Judgment under uncertainty: heuristics and biases
Tversky, A., & Kahneman, D. (1974). Judgment under Uncertainty: Heuristics and Biases. Science, 185(4157), 1124–1131. doi:10.1126/science.185.4157.1124
Summary
In this paper, Tversky & Kahneman give an overview of three commonly used heuristics that lead to systematic biases: representativeness, availability, and anchoring.
Representativeness
The representativeness heuristic was discussed in Kahneman & Tversky, so I won’t go into too much detail about it here.
- Insensitivity to prior probabilities
- Insensitivity to sample size
- Misconceptions of chance — e.g. HTHTTH is more representative than HHHTTT
- Insensitivity to predictability
- The illusion of validity — confidence is a function based more on degree of representativeness rather than accuracy
- Misconceptions of regression
Availability
The availability heuristic states that people will estimate things like probabilities by seeing how many items from the distribution come to mind. Thus, things that come to mind more easily will be estimated to have higher probability, even if they don’t actually have higher probability.
- Biases due to the retrievability of instances — e.g. things like fame or salience will make things more available, and thus be considered more numerous
- Biases due to the effectiveness of a search set — e.g. judging whether more words start with ‘r’ or have ‘r’ as the third letter
- Biases of imaginability — e.g. intuitively computing “10 choose $k$” for $2\leq k\leq 8$. People are better able to imagine disjoint sets for $k=2$ than $k=8$, so they say that “10 choose 2” is higher than “10 choose 8”, even though they are the same
- Illusory correlations — overestimating the frequency of co-occurring events (e.g. believing that patients who exhibit suspiciousness draw characters with shifty eyes, because “suspiciousness” and “eyes” have a strong association, even if they might not predict anything true about the diagnosis)
Anchoring and Adjustment
The anchoring heuristic states that people estimate values by starting at one value (the anchor) and adjusting either up or down. Usually, people fail to fully adjust, and thus their estimates are biased towards the anchor.
- Insufficient adjustments — e.g. in multiplying $8\times 7\times 6\times 5\times 4\times 3\times 2\times 1$ vs. multiplying $1\times 2\times 3\times 4\times 5\times 6\times 7\times 8$, people will report higher estimates for the first product and lower estimates for the second product
- Biases in the evaluation of conjunctive and disjunctive events — e.g. overestimation that things with high probability will co-occur, underestimation that at least one thing with low probability will occur. The anchors in this case are the probabilities which are then insufficiently adjusted, leading to overestimates of high probability things and underestimates of low probability things.

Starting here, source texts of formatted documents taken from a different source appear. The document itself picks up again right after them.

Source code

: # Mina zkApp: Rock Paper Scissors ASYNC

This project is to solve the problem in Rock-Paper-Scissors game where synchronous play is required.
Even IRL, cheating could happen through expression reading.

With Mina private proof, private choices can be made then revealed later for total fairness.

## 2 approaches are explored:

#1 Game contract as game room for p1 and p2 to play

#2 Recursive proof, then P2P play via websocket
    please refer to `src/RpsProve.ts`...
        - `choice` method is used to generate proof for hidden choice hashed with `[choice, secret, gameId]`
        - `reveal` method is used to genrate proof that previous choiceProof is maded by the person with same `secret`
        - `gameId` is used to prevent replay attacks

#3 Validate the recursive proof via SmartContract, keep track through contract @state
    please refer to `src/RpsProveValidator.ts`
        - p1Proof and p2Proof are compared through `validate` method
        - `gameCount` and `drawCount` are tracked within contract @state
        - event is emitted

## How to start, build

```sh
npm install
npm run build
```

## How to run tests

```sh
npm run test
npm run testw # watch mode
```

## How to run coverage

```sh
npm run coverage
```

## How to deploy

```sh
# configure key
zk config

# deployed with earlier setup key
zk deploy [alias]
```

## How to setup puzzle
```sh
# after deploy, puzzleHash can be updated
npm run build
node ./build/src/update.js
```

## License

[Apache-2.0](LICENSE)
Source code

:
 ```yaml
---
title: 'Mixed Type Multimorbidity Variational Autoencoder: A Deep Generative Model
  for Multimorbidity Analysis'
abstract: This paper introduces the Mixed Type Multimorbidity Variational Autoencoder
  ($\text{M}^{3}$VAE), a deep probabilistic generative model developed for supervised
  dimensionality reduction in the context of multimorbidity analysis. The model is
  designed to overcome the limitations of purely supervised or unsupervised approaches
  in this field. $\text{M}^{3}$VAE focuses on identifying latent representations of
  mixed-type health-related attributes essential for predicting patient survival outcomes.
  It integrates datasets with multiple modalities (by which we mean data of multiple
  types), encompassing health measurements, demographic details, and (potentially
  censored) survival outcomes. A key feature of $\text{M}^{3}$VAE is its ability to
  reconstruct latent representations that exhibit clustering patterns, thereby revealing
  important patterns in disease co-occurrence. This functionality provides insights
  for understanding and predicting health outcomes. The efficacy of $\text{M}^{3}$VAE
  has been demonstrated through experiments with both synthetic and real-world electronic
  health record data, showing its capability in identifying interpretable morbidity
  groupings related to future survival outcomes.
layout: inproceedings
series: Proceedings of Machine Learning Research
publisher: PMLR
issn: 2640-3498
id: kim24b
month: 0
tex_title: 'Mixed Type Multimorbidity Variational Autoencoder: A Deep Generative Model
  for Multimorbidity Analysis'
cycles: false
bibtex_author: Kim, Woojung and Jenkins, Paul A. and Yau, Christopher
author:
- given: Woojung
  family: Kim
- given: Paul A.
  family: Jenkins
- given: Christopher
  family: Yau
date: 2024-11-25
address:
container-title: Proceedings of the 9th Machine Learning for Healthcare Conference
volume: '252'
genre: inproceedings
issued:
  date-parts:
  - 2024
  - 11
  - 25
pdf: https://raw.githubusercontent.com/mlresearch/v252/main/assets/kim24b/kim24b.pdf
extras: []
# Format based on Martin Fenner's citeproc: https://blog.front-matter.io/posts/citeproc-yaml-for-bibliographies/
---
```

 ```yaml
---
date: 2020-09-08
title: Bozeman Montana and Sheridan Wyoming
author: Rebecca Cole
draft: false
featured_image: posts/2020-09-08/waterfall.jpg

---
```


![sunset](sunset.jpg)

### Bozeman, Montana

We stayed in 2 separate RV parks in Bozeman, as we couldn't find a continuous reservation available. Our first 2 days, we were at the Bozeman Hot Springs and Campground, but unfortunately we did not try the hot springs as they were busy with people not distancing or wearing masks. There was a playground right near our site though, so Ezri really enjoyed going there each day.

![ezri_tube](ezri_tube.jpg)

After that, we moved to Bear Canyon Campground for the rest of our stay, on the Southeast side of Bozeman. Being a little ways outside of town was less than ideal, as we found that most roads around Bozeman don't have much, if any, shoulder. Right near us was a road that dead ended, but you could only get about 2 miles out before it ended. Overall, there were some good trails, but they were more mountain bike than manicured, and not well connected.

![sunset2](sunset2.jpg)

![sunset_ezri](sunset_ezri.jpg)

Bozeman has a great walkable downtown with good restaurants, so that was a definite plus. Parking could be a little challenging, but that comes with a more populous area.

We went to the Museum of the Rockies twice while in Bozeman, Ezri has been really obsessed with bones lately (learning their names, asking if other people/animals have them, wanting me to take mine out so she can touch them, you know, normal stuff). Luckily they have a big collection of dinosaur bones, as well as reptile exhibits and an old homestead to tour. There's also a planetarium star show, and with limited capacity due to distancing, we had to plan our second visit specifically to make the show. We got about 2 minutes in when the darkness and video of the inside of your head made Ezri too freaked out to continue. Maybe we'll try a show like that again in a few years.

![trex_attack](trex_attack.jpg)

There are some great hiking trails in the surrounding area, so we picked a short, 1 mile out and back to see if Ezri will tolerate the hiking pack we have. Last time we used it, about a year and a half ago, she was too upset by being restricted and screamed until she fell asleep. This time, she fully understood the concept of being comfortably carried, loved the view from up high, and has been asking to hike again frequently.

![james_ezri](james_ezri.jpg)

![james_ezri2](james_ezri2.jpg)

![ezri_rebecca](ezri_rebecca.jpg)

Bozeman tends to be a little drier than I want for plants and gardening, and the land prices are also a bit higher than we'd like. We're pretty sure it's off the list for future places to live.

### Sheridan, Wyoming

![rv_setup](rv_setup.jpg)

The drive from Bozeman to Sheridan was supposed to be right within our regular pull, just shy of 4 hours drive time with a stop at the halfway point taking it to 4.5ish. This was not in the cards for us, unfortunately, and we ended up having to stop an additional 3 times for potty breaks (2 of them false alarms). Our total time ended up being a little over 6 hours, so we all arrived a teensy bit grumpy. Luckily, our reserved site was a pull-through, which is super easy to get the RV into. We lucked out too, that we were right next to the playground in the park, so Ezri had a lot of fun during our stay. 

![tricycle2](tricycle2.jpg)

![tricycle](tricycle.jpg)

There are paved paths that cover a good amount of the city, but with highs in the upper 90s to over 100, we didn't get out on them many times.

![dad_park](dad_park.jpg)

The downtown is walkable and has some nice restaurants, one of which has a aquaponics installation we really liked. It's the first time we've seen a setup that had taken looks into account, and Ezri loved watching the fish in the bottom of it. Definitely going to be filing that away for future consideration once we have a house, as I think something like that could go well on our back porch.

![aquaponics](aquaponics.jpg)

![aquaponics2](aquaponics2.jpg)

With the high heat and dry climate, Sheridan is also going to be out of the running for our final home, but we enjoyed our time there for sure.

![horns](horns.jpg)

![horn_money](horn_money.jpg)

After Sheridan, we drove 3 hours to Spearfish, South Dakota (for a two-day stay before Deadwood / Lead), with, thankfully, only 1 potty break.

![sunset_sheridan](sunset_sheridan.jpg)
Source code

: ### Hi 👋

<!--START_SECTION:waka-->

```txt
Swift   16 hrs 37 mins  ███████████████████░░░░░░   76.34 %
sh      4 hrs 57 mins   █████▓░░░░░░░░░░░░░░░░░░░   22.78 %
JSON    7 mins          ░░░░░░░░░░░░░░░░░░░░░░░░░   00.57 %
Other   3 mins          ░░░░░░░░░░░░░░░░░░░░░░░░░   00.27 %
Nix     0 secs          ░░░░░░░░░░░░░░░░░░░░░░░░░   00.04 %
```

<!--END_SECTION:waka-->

- Anchoring in the assessment of subjective probability distributions — e.g. starting at current (mean) estimate and adjusting upward to get to the 90th percentile
Takeaways
Each of these heuristics is quite telling about the way that people think. Although they’ve been taken in the past that people are just “irrational”, I think they’re more interesting when thought about in the context of how people are actually processing information. The case is clearer in cases like the availability heuristic, for example: it seems plausible that whatever algorithm is used for retrieving things from memory will bias us when we try to objectively estimate the probabilities of things. Generally, the point of memory seems to be to provide us with information that is going to be relevant, which means there will be an effect of both frequency and utility—the combination of which would manifest itself as “availability”.